** Opening Material provided block **
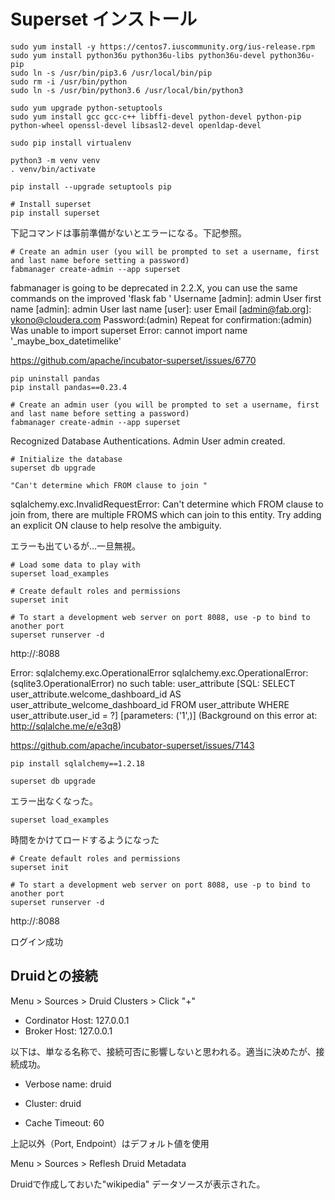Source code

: # Superset インストール

```
sudo yum install -y https://centos7.iuscommunity.org/ius-release.rpm
sudo yum install python36u python36u-libs python36u-devel python36u-pip
sudo ln -s /usr/bin/pip3.6 /usr/local/bin/pip
sudo rm -i /usr/bin/python
sudo ln -s /usr/bin/python3.6 /usr/local/bin/python3

sudo yum upgrade python-setuptools
sudo yum install gcc gcc-c++ libffi-devel python-devel python-pip python-wheel openssl-devel libsasl2-devel openldap-devel

sudo pip install virtualenv

python3 -m venv venv
. venv/bin/activate

pip install --upgrade setuptools pip

# Install superset
pip install superset
```
下記コマンドは事前準備がないとエラーになる。下記参照。
```
# Create an admin user (you will be prompted to set a username, first and last name before setting a password)
fabmanager create-admin --app superset
```
fabmanager is going to be deprecated in 2.2.X, you can use the same commands on the improved 'flask fab <command>'
Username [admin]: admin
User first name [admin]: admin
User last name [user]: user
Email [admin@fab.org]: ykono@cloudera.com
Password:(admin) 
Repeat for confirmation:(admin) 
Was unable to import superset Error: cannot import name '_maybe_box_datetimelike'

https://github.com/apache/incubator-superset/issues/6770

```
pip uninstall pandas
pip install pandas==0.23.4

# Create an admin user (you will be prompted to set a username, first and last name before setting a password)
fabmanager create-admin --app superset
```

Recognized Database Authentications.
Admin User admin created.


```
# Initialize the database
superset db upgrade
```

    "Can't determine which FROM clause to join "
sqlalchemy.exc.InvalidRequestError: Can't determine which FROM clause to join from, there are multiple FROMS which can join to this entity. Try adding an explicit ON clause to help resolve the ambiguity.

エラーも出ているが...一旦無視。

```
# Load some data to play with
superset load_examples

# Create default roles and permissions
superset init

# To start a development web server on port 8088, use -p to bind to another port
superset runserver -d
```

http://<host>:8088

Error:
sqlalchemy.exc.OperationalError
sqlalchemy.exc.OperationalError: (sqlite3.OperationalError) no such table: user_attribute
[SQL: SELECT user_attribute.welcome_dashboard_id AS user_attribute_welcome_dashboard_id 
FROM user_attribute 
WHERE user_attribute.user_id = ?]
[parameters: ('1',)]
(Background on this error at: http://sqlalche.me/e/e3q8)

https://github.com/apache/incubator-superset/issues/7143

```
pip install sqlalchemy==1.2.18

superset db upgrade

```
エラー出なくなった。

```
superset load_examples
```
時間をかけてロードするようになった
```
# Create default roles and permissions
superset init

# To start a development web server on port 8088, use -p to bind to another port
superset runserver -d
```

http://<host>:8088

ログイン成功

## Druidとの接続

Menu > Sources > Druid Clusters > Click "+"

* Cordinator Host: 127.0.0.1
* Broker Host: 127.0.0.1

以下は、単なる名称で、接続可否に影響しないと思われる。適当に決めたが、接続成功。
* Verbose name: druid
* Cluster: druid

* Cache Timeout: 60

上記以外（Port, Endpoint）はデフォルト値を使用

Menu > Sources > Reflesh Druid Metadata

Druidで作成しておいた"wikipedia" データソースが表示された。

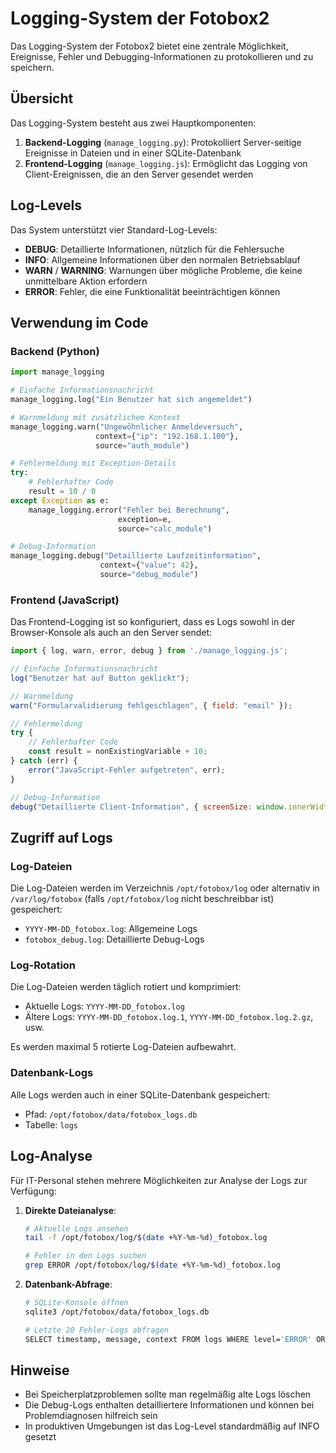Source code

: # Logging-System der Fotobox2

Das Logging-System der Fotobox2 bietet eine zentrale Möglichkeit, Ereignisse, Fehler und Debugging-Informationen zu protokollieren und zu speichern.

## Übersicht

Das Logging-System besteht aus zwei Hauptkomponenten:

1. **Backend-Logging** (`manage_logging.py`): Protokolliert Server-seitige Ereignisse in Dateien und in einer SQLite-Datenbank
2. **Frontend-Logging** (`manage_logging.js`): Ermöglicht das Logging von Client-Ereignissen, die an den Server gesendet werden

## Log-Levels

Das System unterstützt vier Standard-Log-Levels:

- **DEBUG**: Detaillierte Informationen, nützlich für die Fehlersuche
- **INFO**: Allgemeine Informationen über den normalen Betriebsablauf
- **WARN** / **WARNING**: Warnungen über mögliche Probleme, die keine unmittelbare Aktion erfordern
- **ERROR**: Fehler, die eine Funktionalität beeinträchtigen können

## Verwendung im Code

### Backend (Python)

```python
import manage_logging

# Einfache Informationsnachricht
manage_logging.log("Ein Benutzer hat sich angemeldet")

# Warnmeldung mit zusätzlichem Kontext
manage_logging.warn("Ungewöhnlicher Anmeldeversuch", 
                   context={"ip": "192.168.1.100"}, 
                   source="auth_module")

# Fehlermeldung mit Exception-Details
try:
    # Fehlerhafter Code
    result = 10 / 0
except Exception as e:
    manage_logging.error("Fehler bei Berechnung", 
                        exception=e,
                        source="calc_module")

# Debug-Information
manage_logging.debug("Detaillierte Laufzeitinformation", 
                    context={"value": 42}, 
                    source="debug_module")
```

### Frontend (JavaScript)

Das Frontend-Logging ist so konfiguriert, dass es Logs sowohl in der Browser-Konsole als auch an den Server sendet:

```javascript
import { log, warn, error, debug } from './manage_logging.js';

// Einfache Informationsnachricht
log("Benutzer hat auf Button geklickt");

// Warnmeldung
warn("Formularvalidierung fehlgeschlagen", { field: "email" });

// Fehlermeldung
try {
    // Fehlerhafter Code
    const result = nonExistingVariable + 10;
} catch (err) {
    error("JavaScript-Fehler aufgetreten", err);
}

// Debug-Information
debug("Detaillierte Client-Information", { screenSize: window.innerWidth + "x" + window.innerHeight });
```

## Zugriff auf Logs

### Log-Dateien

Die Log-Dateien werden im Verzeichnis `/opt/fotobox/log` oder alternativ in `/var/log/fotobox` (falls `/opt/fotobox/log` nicht beschreibbar ist) gespeichert:

- `YYYY-MM-DD_fotobox.log`: Allgemeine Logs
- `fotobox_debug.log`: Detaillierte Debug-Logs

### Log-Rotation

Die Log-Dateien werden täglich rotiert und komprimiert:

- Aktuelle Logs: `YYYY-MM-DD_fotobox.log`
- Ältere Logs: `YYYY-MM-DD_fotobox.log.1`, `YYYY-MM-DD_fotobox.log.2.gz`, usw.

Es werden maximal 5 rotierte Log-Dateien aufbewahrt.

### Datenbank-Logs

Alle Logs werden auch in einer SQLite-Datenbank gespeichert:

- Pfad: `/opt/fotobox/data/fotobox_logs.db`
- Tabelle: `logs`

## Log-Analyse

Für IT-Personal stehen mehrere Möglichkeiten zur Analyse der Logs zur Verfügung:

1. **Direkte Dateianalyse**:

   ```bash
   # Aktuelle Logs ansehen
   tail -f /opt/fotobox/log/$(date +%Y-%m-%d)_fotobox.log
   
   # Fehler in den Logs suchen
   grep ERROR /opt/fotobox/log/$(date +%Y-%m-%d)_fotobox.log
   ```

2. **Datenbank-Abfrage**:

   ```bash
   # SQLite-Konsole öffnen
   sqlite3 /opt/fotobox/data/fotobox_logs.db
   
   # Letzte 20 Fehler-Logs abfragen
   SELECT timestamp, message, context FROM logs WHERE level='ERROR' ORDER BY timestamp DESC LIMIT 20;
   ```

## Hinweise

- Bei Speicherplatzproblemen sollte man regelmäßig alte Logs löschen
- Die Debug-Logs enthalten detailliertere Informationen und können bei Problemdiagnosen hilfreich sein
- In produktiven Umgebungen ist das Log-Level standardmäßig auf INFO gesetzt
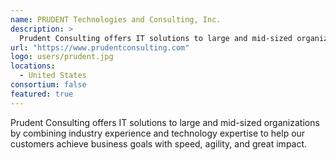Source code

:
 ```yaml
---
name: PRUDENT Technologies and Consulting, Inc.
description: > 
  Prudent Consulting offers IT solutions to large and mid-sized organizations by combining industry experience and technology expertise to help our customers achieve business goals with speed, agility, and great impact.
url: "https://www.prudentconsulting.com"
logo: users/prudent.jpg
locations: 
  - United States
consortium: false
featured: true
---
```


Prudent Consulting offers IT solutions to large and mid-sized organizations by combining industry experience and technology expertise to help our customers achieve business goals with speed, agility, and great impact.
** Closing Material provided block **
*The problem*: Each record above must be returned exactly as written, with its pictures omitted.

*Task answer*:
Source code

: # Superset インストール

```
sudo yum install -y https://centos7.iuscommunity.org/ius-release.rpm
sudo yum install python36u python36u-libs python36u-devel python36u-pip
sudo ln -s /usr/bin/pip3.6 /usr/local/bin/pip
sudo rm -i /usr/bin/python
sudo ln -s /usr/bin/python3.6 /usr/local/bin/python3

sudo yum upgrade python-setuptools
sudo yum install gcc gcc-c++ libffi-devel python-devel python-pip python-wheel openssl-devel libsasl2-devel openldap-devel

sudo pip install virtualenv

python3 -m venv venv
. venv/bin/activate

pip install --upgrade setuptools pip

# Install superset
pip install superset
```
下記コマンドは事前準備がないとエラーになる。下記参照。
```
# Create an admin user (you will be prompted to set a username, first and last name before setting a password)
fabmanager create-admin --app superset
```
fabmanager is going to be deprecated in 2.2.X, you can use the same commands on the improved 'flask fab <command>'
Username [admin]: admin
User first name [admin]: admin
User last name [user]: user
Email [admin@fab.org]: ykono@cloudera.com
Password:(admin) 
Repeat for confirmation:(admin) 
Was unable to import superset Error: cannot import name '_maybe_box_datetimelike'

https://github.com/apache/incubator-superset/issues/6770

```
pip uninstall pandas
pip install pandas==0.23.4

# Create an admin user (you will be prompted to set a username, first and last name before setting a password)
fabmanager create-admin --app superset
```

Recognized Database Authentications.
Admin User admin created.


```
# Initialize the database
superset db upgrade
```

    "Can't determine which FROM clause to join "
sqlalchemy.exc.InvalidRequestError: Can't determine which FROM clause to join from, there are multiple FROMS which can join to this entity. Try adding an explicit ON clause to help resolve the ambiguity.

エラーも出ているが...一旦無視。

```
# Load some data to play with
superset load_examples

# Create default roles and permissions
superset init

# To start a development web server on port 8088, use -p to bind to another port
superset runserver -d
```

http://<host>:8088

Error:
sqlalchemy.exc.OperationalError
sqlalchemy.exc.OperationalError: (sqlite3.OperationalError) no such table: user_attribute
[SQL: SELECT user_attribute.welcome_dashboard_id AS user_attribute_welcome_dashboard_id 
FROM user_attribute 
WHERE user_attribute.user_id = ?]
[parameters: ('1',)]
(Background on this error at: http://sqlalche.me/e/e3q8)

https://github.com/apache/incubator-superset/issues/7143

```
pip install sqlalchemy==1.2.18

superset db upgrade

```
エラー出なくなった。

```
superset load_examples
```
時間をかけてロードするようになった
```
# Create default roles and permissions
superset init

# To start a development web server on port 8088, use -p to bind to another port
superset runserver -d
```

http://<host>:8088

ログイン成功

## Druidとの接続

Menu > Sources > Druid Clusters > Click "+"

* Cordinator Host: 127.0.0.1
* Broker Host: 127.0.0.1

以下は、単なる名称で、接続可否に影響しないと思われる。適当に決めたが、接続成功。
* Verbose name: druid
* Cluster: druid

* Cache Timeout: 60

上記以外（Port, Endpoint）はデフォルト値を使用

Menu > Sources > Reflesh Druid Metadata

Druidで作成しておいた"wikipedia" データソースが表示された。

Source code

: # Logging-System der Fotobox2

Das Logging-System der Fotobox2 bietet eine zentrale Möglichkeit, Ereignisse, Fehler und Debugging-Informationen zu protokollieren und zu speichern.

## Übersicht

Das Logging-System besteht aus zwei Hauptkomponenten:

1. **Backend-Logging** (`manage_logging.py`): Protokolliert Server-seitige Ereignisse in Dateien und in einer SQLite-Datenbank
2. **Frontend-Logging** (`manage_logging.js`): Ermöglicht das Logging von Client-Ereignissen, die an den Server gesendet werden

## Log-Levels

Das System unterstützt vier Standard-Log-Levels:

- **DEBUG**: Detaillierte Informationen, nützlich für die Fehlersuche
- **INFO**: Allgemeine Informationen über den normalen Betriebsablauf
- **WARN** / **WARNING**: Warnungen über mögliche Probleme, die keine unmittelbare Aktion erfordern
- **ERROR**: Fehler, die eine Funktionalität beeinträchtigen können

## Verwendung im Code

### Backend (Python)

```python
import manage_logging

# Einfache Informationsnachricht
manage_logging.log("Ein Benutzer hat sich angemeldet")

# Warnmeldung mit zusätzlichem Kontext
manage_logging.warn("Ungewöhnlicher Anmeldeversuch", 
                   context={"ip": "192.168.1.100"}, 
                   source="auth_module")

# Fehlermeldung mit Exception-Details
try:
    # Fehlerhafter Code
    result = 10 / 0
except Exception as e:
    manage_logging.error("Fehler bei Berechnung", 
                        exception=e,
                        source="calc_module")

# Debug-Information
manage_logging.debug("Detaillierte Laufzeitinformation", 
                    context={"value": 42}, 
                    source="debug_module")
```

### Frontend (JavaScript)

Das Frontend-Logging ist so konfiguriert, dass es Logs sowohl in der Browser-Konsole als auch an den Server sendet:

```javascript
import { log, warn, error, debug } from './manage_logging.js';

// Einfache Informationsnachricht
log("Benutzer hat auf Button geklickt");

// Warnmeldung
warn("Formularvalidierung fehlgeschlagen", { field: "email" });

// Fehlermeldung
try {
    // Fehlerhafter Code
    const result = nonExistingVariable + 10;
} catch (err) {
    error("JavaScript-Fehler aufgetreten", err);
}

// Debug-Information
debug("Detaillierte Client-Information", { screenSize: window.innerWidth + "x" + window.innerHeight });
```

## Zugriff auf Logs

### Log-Dateien

Die Log-Dateien werden im Verzeichnis `/opt/fotobox/log` oder alternativ in `/var/log/fotobox` (falls `/opt/fotobox/log` nicht beschreibbar ist) gespeichert:

- `YYYY-MM-DD_fotobox.log`: Allgemeine Logs
- `fotobox_debug.log`: Detaillierte Debug-Logs

### Log-Rotation

Die Log-Dateien werden täglich rotiert und komprimiert:

- Aktuelle Logs: `YYYY-MM-DD_fotobox.log`
- Ältere Logs: `YYYY-MM-DD_fotobox.log.1`, `YYYY-MM-DD_fotobox.log.2.gz`, usw.

Es werden maximal 5 rotierte Log-Dateien aufbewahrt.

### Datenbank-Logs

Alle Logs werden auch in einer SQLite-Datenbank gespeichert:

- Pfad: `/opt/fotobox/data/fotobox_logs.db`
- Tabelle: `logs`

## Log-Analyse

Für IT-Personal stehen mehrere Möglichkeiten zur Analyse der Logs zur Verfügung:

1. **Direkte Dateianalyse**:

   ```bash
   # Aktuelle Logs ansehen
   tail -f /opt/fotobox/log/$(date +%Y-%m-%d)_fotobox.log
   
   # Fehler in den Logs suchen
   grep ERROR /opt/fotobox/log/$(date +%Y-%m-%d)_fotobox.log
   ```

2. **Datenbank-Abfrage**:

   ```bash
   # SQLite-Konsole öffnen
   sqlite3 /opt/fotobox/data/fotobox_logs.db
   
   # Letzte 20 Fehler-Logs abfragen
   SELECT timestamp, message, context FROM logs WHERE level='ERROR' ORDER BY timestamp DESC LIMIT 20;
   ```

## Hinweise

- Bei Speicherplatzproblemen sollte man regelmäßig alte Logs löschen
- Die Debug-Logs enthalten detailliertere Informationen und können bei Problemdiagnosen hilfreich sein
- In produktiven Umgebungen ist das Log-Level standardmäßig auf INFO gesetzt
Source code

:
 ```yaml
---
name: PRUDENT Technologies and Consulting, Inc.
description: > 
  Prudent Consulting offers IT solutions to large and mid-sized organizations by combining industry experience and technology expertise to help our customers achieve business goals with speed, agility, and great impact.
url: "https://www.prudentconsulting.com"
logo: users/prudent.jpg
locations: 
  - United States
consortium: false
featured: true
---
```


Prudent Consulting offers IT solutions to large and mid-sized organizations by combining industry experience and technology expertise to help our customers achieve business goals with speed, agility, and great impact.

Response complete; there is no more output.